Quick Answer
This page answers common questions about evaluation setup, ownership, cost, and rollout. Start small, focus on risk, and iterate with real data.
TL;DR
- Start with one high-risk workflow and a small labeled set.
- Define a rubric and automate what you can.
- Scale once you have clear signals and owners.
FAQ Highlights
How do I start evals with limited time?
Pick a single high-impact workflow, define a clear rubric, and evaluate 50 to 200 examples before release.
Who should own evals?
A product or eval lead typically owns the rubric and KPIs, with engineering and support closing the loop.

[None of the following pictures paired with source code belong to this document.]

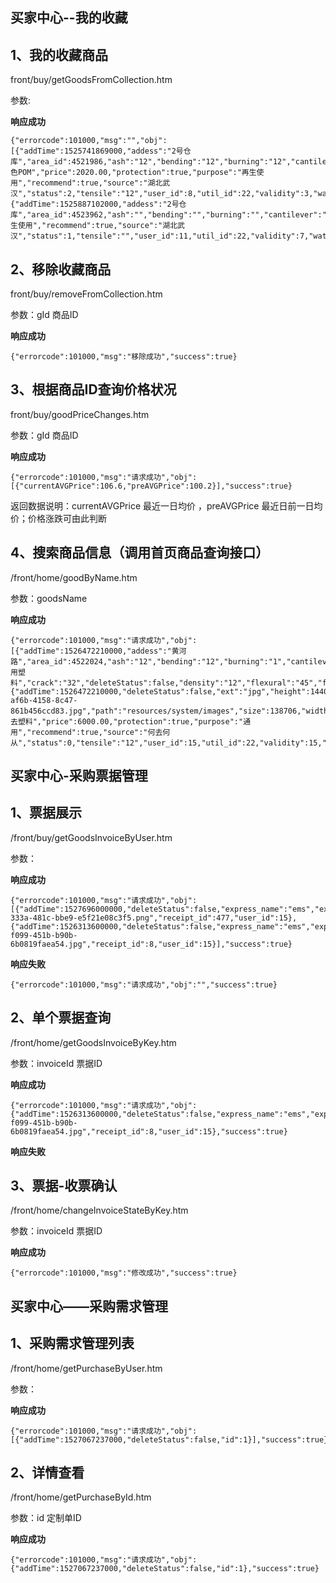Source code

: ## 买家中心--我的收藏 ##

## 1、我的收藏商品 ##

front/buy/getGoodsFromCollection.htm

参数:

**响应成功**

    {"errorcode":101000,"msg":"","obj":[{"addTime":1525741869000,"addess":"2号仓库","area_id":4521986,"ash":"12","bending":"12","burning":"12","cantilever":"2","click":162,"cncl_num":true,"collect":0,"color_id":2,"content":"zxzxxzxzxxzxzxzxzxzxxzxxzz","crack":"12","deleteStatus":false,"density":"12","flexural":"12","form_id":18,"freely":"12","goodClass_id":4,"good_no":"GYZS04000010","good_self":false,"goods_main_photo_id":18,"goods_salenum":0,"id":1,"inventory":111,"lipolysis":"12","lockStatus":0,"memberLook":false,"name":"黑色POM","price":2020.00,"protection":true,"purpose":"再生使用","recommend":true,"source":"湖北武汉","status":2,"tensile":"12","user_id":8,"util_id":22,"validity":3,"water":"12"},{"addTime":1525887102000,"addess":"2号仓库","area_id":4523962,"ash":"","bending":"","burning":"","cantilever":"","click":10,"cncl_num":true,"collect":0,"color_id":13,"content":"665656","crack":"","deleteStatus":false,"density":"12","flexural":"","form_id":17,"freely":"","goodClass_id":7,"good_no":"GYZS07000021","good_self":false,"goods_main_photo_id":44,"goods_salenum":0,"id":2,"inventory":111,"lipolysis":"","lockStatus":0,"memberLook":false,"name":"121212","price":2000.00,"protection":false,"purpose":"再生使用","recommend":true,"source":"湖北武汉","status":1,"tensile":"","user_id":11,"util_id":22,"validity":7,"water":""}],"success":true}

## 2、移除收藏商品 ##

front/buy/removeFromCollection.htm

参数：gId 商品ID

**响应成功**

    {"errorcode":101000,"msg":"移除成功","success":true}

## 3、根据商品ID查询价格状况 ##

front/buy/goodPriceChanges.htm

参数：gId 商品ID


**响应成功**

    {"errorcode":101000,"msg":"请求成功","obj":[{"currentAVGPrice":106.6,"preAVGPrice":100.2}],"success":true}

返回数据说明：currentAVGPrice 最近一日均价   ，preAVGPrice 最近日前一日均价；价格涨跌可由此判断

## 4、搜索商品信息（调用首页商品查询接口） ##

/front/home/goodByName.htm

参数：goodsName

**响应成功**

    {"errorcode":101000,"msg":"请求成功","obj":[{"addTime":1526472210000,"addess":"黄河路","area_id":4522024,"ash":"12","bending":"12","burning":"1","cantilever":"123","click":0,"cncl_num":false,"collect":0,"color_id":2,"content":"通用塑料","crack":"32","deleteStatus":false,"density":"12","flexural":"45","form_id":18,"freely":"32","goodClass_id":14,"good_no":"GYZS14000141","good_self":false,"goods_salenum":0,"id":14,"inventory":2000,"lipolysis":"45","lockStatus":0,"mainPhoto":{"addTime":1526472210000,"deleteStatus":false,"ext":"jpg","height":1440,"id":188,"name":"cadf97fb-af6b-4158-8c47-861b456ccd83.jpg","path":"resources/system/images","size":138706,"width":1080},"memberLook":false,"name":"何去塑料","price":6000.00,"protection":true,"purpose":"通用","recommend":true,"source":"何去何从","status":0,"tensile":"12","user_id":15,"util_id":22,"validity":15,"water":"34"}],"success":true}



## 买家中心-采购票据管理 ##

## 1、票据展示 ##

/front/buy/getGoodsInvoiceByUser.htm

参数：

**响应成功**

    {"errorcode":101000,"msg":"请求成功","obj":[{"addTime":1527696000000,"deleteStatus":false,"express_name":"ems","express_no":"123456","id":8,"invoice_status":0,"order_no":"1805210007","path":"resources/system/images","pext":"png","pname":"88858d43-333a-481c-bbe9-e5f21e08c3f5.png","receipt_id":477,"user_id":15},{"addTime":1526313600000,"deleteStatus":false,"express_name":"ems","express_no":"123456788","express_time":1526313600000,"id":1,"invoice_status":0,"order_no":"1805150001","path":"resources/system/images","pext":"jpg","pname":"1ca8822d-f099-451b-b90b-6b0819faea54.jpg","receipt_id":8,"user_id":15}],"success":true}


**响应失败**

    {"errorcode":101000,"msg":"请求成功","obj":"","success":true}

## 2、单个票据查询 ##

/front/home/getGoodsInvoiceByKey.htm

参数：invoiceId 票据ID

**响应成功**

    {"errorcode":101000,"msg":"请求成功","obj":{"addTime":1526313600000,"deleteStatus":false,"express_name":"ems","express_no":"123456788","express_time":1526313600000,"id":1,"invoice_status":0,"order_no":"1805150001","path":"resources/system/images","pext":"jpg","pname":"1ca8822d-f099-451b-b90b-6b0819faea54.jpg","receipt_id":8,"user_id":15},"success":true}

**响应失败**



## 3、票据-收票确认 ##

/front/home/changeInvoiceStateByKey.htm

参数：invoiceId 票据ID

**响应成功**

    {"errorcode":101000,"msg":"修改成功","success":true}


## 买家中心——采购需求管理 ##

## 1、采购需求管理列表 ##

/front/home/getPurchaseByUser.htm

参数：

**响应成功**

    {"errorcode":101000,"msg":"请求成功","obj":[{"addTime":1527067237000,"deleteStatus":false,"id":1}],"success":true}

## 2、详情查看 ##

/front/home/getPurchaseById.htm

参数：id 定制单ID

**响应成功**

    {"errorcode":101000,"msg":"请求成功","obj":{"addTime":1527067237000,"deleteStatus":false,"id":1},"success":true}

How expensive is evaluation?
Early stages are low cost and mostly labeling time; costs rise only when you scale automated judging.
Basics
Why can't I just use accuracy?
Accuracy treats all errors equally, but in production, a legal compliance error is far more costly than a minor phrasing issue. Consequence weighting surfaces errors that actually matter.
How many test cases do I need?
Start with 50-100 covering critical scenarios. For production, aim for 500+ with good edge case coverage. Quality matters more than quantity.
Production
How do I know if my model is degrading?
Monitor for drift: track query distributions and human escalation rates. Set alerts for unexpected shifts.
When should humans review AI outputs?
When confidence falls below threshold, in high-stakes domains, and randomly for auditing. See Human-in-the-Loop.